1、创建一个累加变量
public <T> Accumulator<T> accumulator(T initialValue,
AccumulatorParam<T> param)
Create an Accumulator variable of a given type, which tasks can "add" values to using the += method. Only the driver can access the accumulator's value.
Parameters:
initialValue - (undocumented)
param - (undocumented)
Returns:
(undocumented)
2、AccumulatorParam介绍
概念:
initialValue:Accumulator的初始值,也就是调用SparkContext.accululator时传递的initialValue
zeroValue: AccumulatorParam的初始值,也就是zero方法的返回值。
假设样本数据集合为simple={1,2,3,4}
执行顺序:
1.调用zero(initialValue),返回zeroValue
2.调用addAccumulator(zeroValue,1) 返回v1.
调用addAccumulator(v1,2)返回v2.
调用addAccumulator(v2,3)返回v3.
调用addAccumulator(v3,4)返回v4.
3.调用addInPlace(initialValue,v4)
因此最终结果是zeroValue+1+2+3+4+initialValue.
3、实现AccumulatorParam
package com.spark.api.spark_java_api_learn;
import org.apache.spark.AccumulatorParam;
public class LongAccumulator implements AccumulatorParam<Long> {
private static final long serialVersionUID = 1L;
// 执行完addAccumulator方法之后,最后会执行这个方法,将value加到 initialValue
@Override
public Long addInPlace(Long initialValue, Long value) {
System.out.println("addInPlace, " + initialValue + " : " + value);
return initialValue + value;
}
/*
* initialValue 就是SparkContext.accumulator(initialValue)参数initialValue
* 这里的返回值是累计的起始值。

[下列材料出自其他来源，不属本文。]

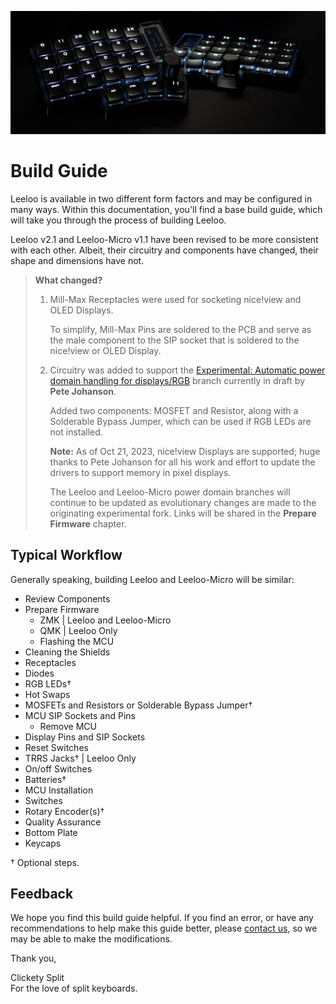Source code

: ![Leeloo](leeloo/images/gallery/Leeloo-v2-ZMK.jpg)

# Build Guide
Leeloo is available in two different form factors and may be configured in many ways.  Within this documentation, you'll find a base build guide, which will take you through the process of building Leeloo.

Leeloo v2.1 and Leeloo-Micro v1.1 have been revised to be more consistent with each other.  Albeit, their circuitry and components have changed, their shape and dimensions have not.

>    **What changed?**
>    1. Mill-Max Receptacles were used for socketing nice!view and OLED Displays.
>
>       To simplify, Mill-Max Pins are soldered to the PCB and serve as the male component to the SIP socket that is soldered to the nice!view or OLED Display.
>
> 
>    2. Circuitry was added to support the [Experimental: Automatic power domain handling for displays/RGB](https://github.com/zmkfirmware/zmk/pull/1775) branch currently in draft by **Pete Johanson**.
>
>       Added two components: MOSFET and Resistor, along with a Solderable Bypass Jumper, which can be used if RGB LEDs are not installed.
>
>       **Note:** As of Oct 21, 2023, nice!view Displays are supported; huge thanks to Pete Johanson for all his work and effort to update the drivers to support memory in pixel displays.
>
>       The Leeloo and Leeloo-Micro power domain branches will continue to be updated as evolutionary changes are made to the originating experimental fork.  Links will be shared in the **Prepare Firmware** chapter.

## Typical Workflow
Generally speaking, building Leeloo and Leeloo-Micro will be similar:
* Review Components
* Prepare Firmware
    * ZMK | Leeloo and Leeloo-Micro
    * QMK | Leeloo Only
    * Flashing the MCU
* Cleaning the Shields
* Receptacles
* Diodes
* RGB LEDs†
* Hot Swaps
* MOSFETs and Resistors or Solderable Bypass Jumper†
* MCU SIP Sockets and Pins
    * Remove MCU
* Display Pins and SIP Sockets
* Reset Switches
* TRRS Jacks† | Leeloo Only
* On/off Switches
* Batteries†
* MCU Installation
* Switches
* Rotary Encoder(s)†
* Quality Assurance
* Bottom Plate
* Keycaps

† Optional steps.

## Feedback
We hope you find this build guide helpful.  If you find an error, or have any recommendations to help make this guide better, please [contact us](https://clicketysplit.ca/pages/contact-us), so we may be able to make the modifications.

Thank you,

Clickety Split  
For the love of split keyboards.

注意哦,他可以不等于 initialValue
*
* 如果initialValue=10, zero(initialValue)=0,那么运算过程如下:
* v1:=0+step
* v1:=v1+step
* ...
* ...
* 最后v1:=v1+initialValue
**/
@Override
public Long zero(Long initialValue) {
System.out.println("zero, initialValue=" + initialValue);
// 使得zeroValue初始化为0
return 0L;
}
@Override
public Long addAccumulator(Long value, Long step) {
// TODO Auto-generated method stub
System.out.println("addAccumulator, " + value + "," + step);
return value + step;
}
}
接下来使用
package com.spark.api.spark_java_api_learn;
import java.util.Arrays;
import java.util.List;
import org.apache.spark.Accumulator;
import org.apache.spark.SparkConf;
import org.apache.spark.api.java.JavaRDD;
import org.apache.spark.api.java.JavaSparkContext;
import org.apache.spark.api.java.function.VoidFunction;
public class AccumulatorDemo {
public static void main(String[] args) {
SparkConf conf = new SparkConf()
.setAppName("AccumulatorDemo")
.setMaster("local");
JavaSparkContext sc=new JavaSparkContext(conf);
// initialValue = 0
final Accumulator<Long> acc = sc.accumulator(0L, new LongAccumulator());
List<Long> seq = Arrays.asList(1L,2L,3L,4L);
JavaRDD<Long> rdd=sc.parallelize(seq);
rdd.foreach(new VoidFunction<Long>(){
@Override
public void call(Long arg0) throws Exception {
acc.add(arg0);
}
});
System.out.println(acc.value());;
}
}
运行结果
// zero方法接收initialValue,返回0作为zeroValue
zero, initialValue=0
// addAccumulator方法,传入2个值,分别为value和step,第一次调用传入的value是zeroValue
// 每一次的返回值,作为下一次的value
addAccumulator, 0,1
addAccumulator, 1,2
addAccumulator, 3,3
addAccumulator, 6,4
// addInPlace方法,执行完addAccumulator方法之后,
// 最后会执行这个方法,将value加到 initialValue
addInPlace, 0 : 10
// acc.value(),最终结果
10